For the records below, print the lines from the line with "- <ins>Ratings</ins>" through the line with "- Employees who" exactly as written; include both end lines and exclude the rest.

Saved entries
──────
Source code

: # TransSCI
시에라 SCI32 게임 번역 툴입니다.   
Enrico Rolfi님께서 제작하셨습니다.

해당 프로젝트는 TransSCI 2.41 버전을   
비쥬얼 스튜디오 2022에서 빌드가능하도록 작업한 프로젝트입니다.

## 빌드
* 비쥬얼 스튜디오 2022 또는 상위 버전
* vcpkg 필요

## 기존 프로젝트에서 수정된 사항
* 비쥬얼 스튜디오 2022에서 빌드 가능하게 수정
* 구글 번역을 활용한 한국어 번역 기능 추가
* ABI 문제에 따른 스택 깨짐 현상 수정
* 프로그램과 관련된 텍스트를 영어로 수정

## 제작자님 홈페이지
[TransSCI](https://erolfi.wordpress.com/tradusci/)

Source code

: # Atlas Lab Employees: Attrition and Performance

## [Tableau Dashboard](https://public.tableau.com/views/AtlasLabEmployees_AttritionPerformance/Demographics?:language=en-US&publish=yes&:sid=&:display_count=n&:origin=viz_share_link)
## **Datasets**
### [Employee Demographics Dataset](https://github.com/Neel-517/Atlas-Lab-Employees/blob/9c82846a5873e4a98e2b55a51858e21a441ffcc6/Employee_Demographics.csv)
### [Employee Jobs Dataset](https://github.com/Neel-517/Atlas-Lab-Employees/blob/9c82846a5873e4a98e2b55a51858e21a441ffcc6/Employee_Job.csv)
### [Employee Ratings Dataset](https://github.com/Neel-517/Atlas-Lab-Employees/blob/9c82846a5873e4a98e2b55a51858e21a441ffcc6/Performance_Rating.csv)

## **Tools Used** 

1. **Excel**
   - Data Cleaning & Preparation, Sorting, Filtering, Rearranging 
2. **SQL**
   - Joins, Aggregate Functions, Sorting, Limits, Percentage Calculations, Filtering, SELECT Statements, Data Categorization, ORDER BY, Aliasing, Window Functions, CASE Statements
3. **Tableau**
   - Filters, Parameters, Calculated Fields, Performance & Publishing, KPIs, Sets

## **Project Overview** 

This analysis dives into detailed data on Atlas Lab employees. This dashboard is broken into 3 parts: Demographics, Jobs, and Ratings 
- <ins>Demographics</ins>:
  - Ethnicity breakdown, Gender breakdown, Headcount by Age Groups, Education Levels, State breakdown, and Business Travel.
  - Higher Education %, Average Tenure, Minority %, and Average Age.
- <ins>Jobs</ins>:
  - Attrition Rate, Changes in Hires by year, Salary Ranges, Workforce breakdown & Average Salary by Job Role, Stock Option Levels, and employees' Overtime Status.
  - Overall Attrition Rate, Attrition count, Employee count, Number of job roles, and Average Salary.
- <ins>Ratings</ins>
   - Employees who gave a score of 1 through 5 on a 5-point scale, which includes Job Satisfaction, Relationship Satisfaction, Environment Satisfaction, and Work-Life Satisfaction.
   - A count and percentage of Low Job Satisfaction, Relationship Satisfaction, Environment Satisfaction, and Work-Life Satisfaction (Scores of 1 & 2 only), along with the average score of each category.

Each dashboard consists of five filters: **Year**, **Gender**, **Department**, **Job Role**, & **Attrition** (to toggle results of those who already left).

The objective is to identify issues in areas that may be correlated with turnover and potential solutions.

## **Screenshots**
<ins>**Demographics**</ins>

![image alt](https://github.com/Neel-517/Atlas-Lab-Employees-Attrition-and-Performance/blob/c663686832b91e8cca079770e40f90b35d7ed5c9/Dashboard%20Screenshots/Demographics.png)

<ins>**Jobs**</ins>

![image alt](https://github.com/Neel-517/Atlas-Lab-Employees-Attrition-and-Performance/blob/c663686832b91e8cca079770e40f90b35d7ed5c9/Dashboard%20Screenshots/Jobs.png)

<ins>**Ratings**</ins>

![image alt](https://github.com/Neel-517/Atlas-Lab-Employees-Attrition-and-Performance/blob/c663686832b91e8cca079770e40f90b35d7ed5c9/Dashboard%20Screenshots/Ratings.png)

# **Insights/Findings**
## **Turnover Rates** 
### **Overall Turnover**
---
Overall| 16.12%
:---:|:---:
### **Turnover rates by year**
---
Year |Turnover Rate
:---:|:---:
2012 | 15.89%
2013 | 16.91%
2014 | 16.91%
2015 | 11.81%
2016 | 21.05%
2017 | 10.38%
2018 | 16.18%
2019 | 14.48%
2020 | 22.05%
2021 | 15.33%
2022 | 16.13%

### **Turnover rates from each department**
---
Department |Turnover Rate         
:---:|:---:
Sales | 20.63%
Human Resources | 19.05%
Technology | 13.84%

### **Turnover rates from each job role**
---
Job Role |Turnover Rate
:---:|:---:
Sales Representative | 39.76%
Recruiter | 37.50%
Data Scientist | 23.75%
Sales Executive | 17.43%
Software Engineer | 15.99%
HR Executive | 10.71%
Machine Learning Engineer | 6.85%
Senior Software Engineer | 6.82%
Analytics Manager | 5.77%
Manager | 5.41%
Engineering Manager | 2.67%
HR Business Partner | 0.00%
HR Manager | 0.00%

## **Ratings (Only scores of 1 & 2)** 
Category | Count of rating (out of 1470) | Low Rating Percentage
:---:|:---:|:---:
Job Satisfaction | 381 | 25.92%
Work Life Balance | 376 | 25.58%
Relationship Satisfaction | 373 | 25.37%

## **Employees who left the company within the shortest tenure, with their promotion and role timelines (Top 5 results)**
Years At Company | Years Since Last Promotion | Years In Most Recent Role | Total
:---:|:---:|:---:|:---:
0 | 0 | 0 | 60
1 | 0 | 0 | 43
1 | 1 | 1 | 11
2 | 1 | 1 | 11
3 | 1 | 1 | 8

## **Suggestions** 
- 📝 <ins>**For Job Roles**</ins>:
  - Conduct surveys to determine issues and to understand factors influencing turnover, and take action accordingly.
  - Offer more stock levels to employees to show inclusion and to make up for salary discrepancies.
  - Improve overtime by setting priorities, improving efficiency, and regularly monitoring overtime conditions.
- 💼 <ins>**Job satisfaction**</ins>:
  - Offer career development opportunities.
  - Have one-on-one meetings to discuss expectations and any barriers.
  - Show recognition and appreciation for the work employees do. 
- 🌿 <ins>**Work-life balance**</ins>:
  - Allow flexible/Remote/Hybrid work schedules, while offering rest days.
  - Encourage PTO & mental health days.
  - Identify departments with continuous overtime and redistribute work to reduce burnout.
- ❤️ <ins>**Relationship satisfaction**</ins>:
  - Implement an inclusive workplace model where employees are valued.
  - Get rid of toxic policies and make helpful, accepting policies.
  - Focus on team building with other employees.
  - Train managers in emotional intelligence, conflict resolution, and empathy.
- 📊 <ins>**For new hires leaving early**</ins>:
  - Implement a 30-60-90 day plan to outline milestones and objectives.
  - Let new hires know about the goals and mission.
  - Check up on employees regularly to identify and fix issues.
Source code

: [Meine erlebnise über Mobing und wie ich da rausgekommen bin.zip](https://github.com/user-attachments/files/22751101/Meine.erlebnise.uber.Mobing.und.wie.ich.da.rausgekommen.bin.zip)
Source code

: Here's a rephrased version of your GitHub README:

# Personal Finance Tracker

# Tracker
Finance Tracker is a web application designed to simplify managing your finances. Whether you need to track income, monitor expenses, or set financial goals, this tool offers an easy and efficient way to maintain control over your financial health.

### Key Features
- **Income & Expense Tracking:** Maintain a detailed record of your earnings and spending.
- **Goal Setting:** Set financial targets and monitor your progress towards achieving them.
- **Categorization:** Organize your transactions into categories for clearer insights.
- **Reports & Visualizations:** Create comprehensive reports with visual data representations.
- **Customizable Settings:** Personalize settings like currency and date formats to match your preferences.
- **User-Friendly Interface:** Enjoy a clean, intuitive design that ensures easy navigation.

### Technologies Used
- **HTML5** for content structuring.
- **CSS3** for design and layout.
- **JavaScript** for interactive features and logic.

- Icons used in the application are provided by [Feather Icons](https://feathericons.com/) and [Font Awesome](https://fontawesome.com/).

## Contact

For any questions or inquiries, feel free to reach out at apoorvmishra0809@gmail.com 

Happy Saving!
──────
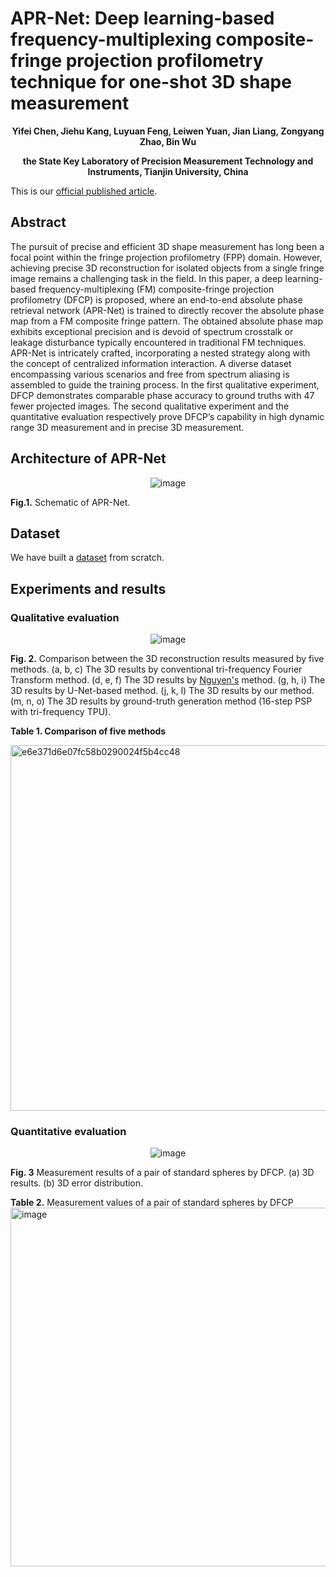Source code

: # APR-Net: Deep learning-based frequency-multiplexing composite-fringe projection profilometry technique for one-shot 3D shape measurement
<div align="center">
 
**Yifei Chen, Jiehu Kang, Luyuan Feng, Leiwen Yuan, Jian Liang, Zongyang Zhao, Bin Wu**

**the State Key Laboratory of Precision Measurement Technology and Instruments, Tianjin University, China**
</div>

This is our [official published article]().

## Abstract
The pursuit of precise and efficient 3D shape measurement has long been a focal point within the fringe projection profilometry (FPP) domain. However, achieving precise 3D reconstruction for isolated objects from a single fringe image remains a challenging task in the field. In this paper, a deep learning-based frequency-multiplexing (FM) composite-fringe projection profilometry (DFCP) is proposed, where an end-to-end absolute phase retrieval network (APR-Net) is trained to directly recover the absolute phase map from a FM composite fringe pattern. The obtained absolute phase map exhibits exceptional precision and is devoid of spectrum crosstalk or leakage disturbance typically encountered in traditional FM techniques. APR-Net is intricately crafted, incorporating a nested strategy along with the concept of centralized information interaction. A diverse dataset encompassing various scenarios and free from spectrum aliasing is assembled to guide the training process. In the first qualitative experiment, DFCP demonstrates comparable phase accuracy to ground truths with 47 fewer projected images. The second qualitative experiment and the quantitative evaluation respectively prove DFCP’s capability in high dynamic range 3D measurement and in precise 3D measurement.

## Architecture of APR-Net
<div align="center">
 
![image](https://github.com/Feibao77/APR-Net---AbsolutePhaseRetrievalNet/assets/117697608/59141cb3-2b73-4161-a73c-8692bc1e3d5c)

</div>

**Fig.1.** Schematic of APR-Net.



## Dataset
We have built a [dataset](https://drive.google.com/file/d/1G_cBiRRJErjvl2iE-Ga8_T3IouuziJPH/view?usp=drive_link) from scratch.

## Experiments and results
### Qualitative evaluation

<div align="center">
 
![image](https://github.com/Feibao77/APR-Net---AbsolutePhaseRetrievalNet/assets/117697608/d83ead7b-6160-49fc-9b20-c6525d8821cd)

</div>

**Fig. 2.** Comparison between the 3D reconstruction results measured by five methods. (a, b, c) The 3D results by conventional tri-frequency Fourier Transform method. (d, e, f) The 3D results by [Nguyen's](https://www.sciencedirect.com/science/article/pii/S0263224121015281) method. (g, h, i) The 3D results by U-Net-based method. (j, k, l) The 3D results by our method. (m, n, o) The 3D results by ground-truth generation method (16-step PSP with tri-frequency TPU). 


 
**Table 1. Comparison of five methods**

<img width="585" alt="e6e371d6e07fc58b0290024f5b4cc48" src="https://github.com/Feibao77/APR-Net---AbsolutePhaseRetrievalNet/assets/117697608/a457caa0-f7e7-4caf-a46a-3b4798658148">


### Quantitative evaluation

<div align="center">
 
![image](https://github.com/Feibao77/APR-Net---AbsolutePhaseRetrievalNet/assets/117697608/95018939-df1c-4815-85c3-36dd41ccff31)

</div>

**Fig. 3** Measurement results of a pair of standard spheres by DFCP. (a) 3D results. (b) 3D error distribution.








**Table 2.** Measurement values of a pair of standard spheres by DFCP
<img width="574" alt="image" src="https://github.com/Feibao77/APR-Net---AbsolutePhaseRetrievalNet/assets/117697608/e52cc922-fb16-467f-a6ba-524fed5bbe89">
──────
**Solution**
- <ins>Ratings</ins>
   - Employees who gave a score of 1 through 5 on a 5-point scale, which includes Job Satisfaction, Relationship Satisfaction, Environment Satisfaction, and Work-Life Satisfaction.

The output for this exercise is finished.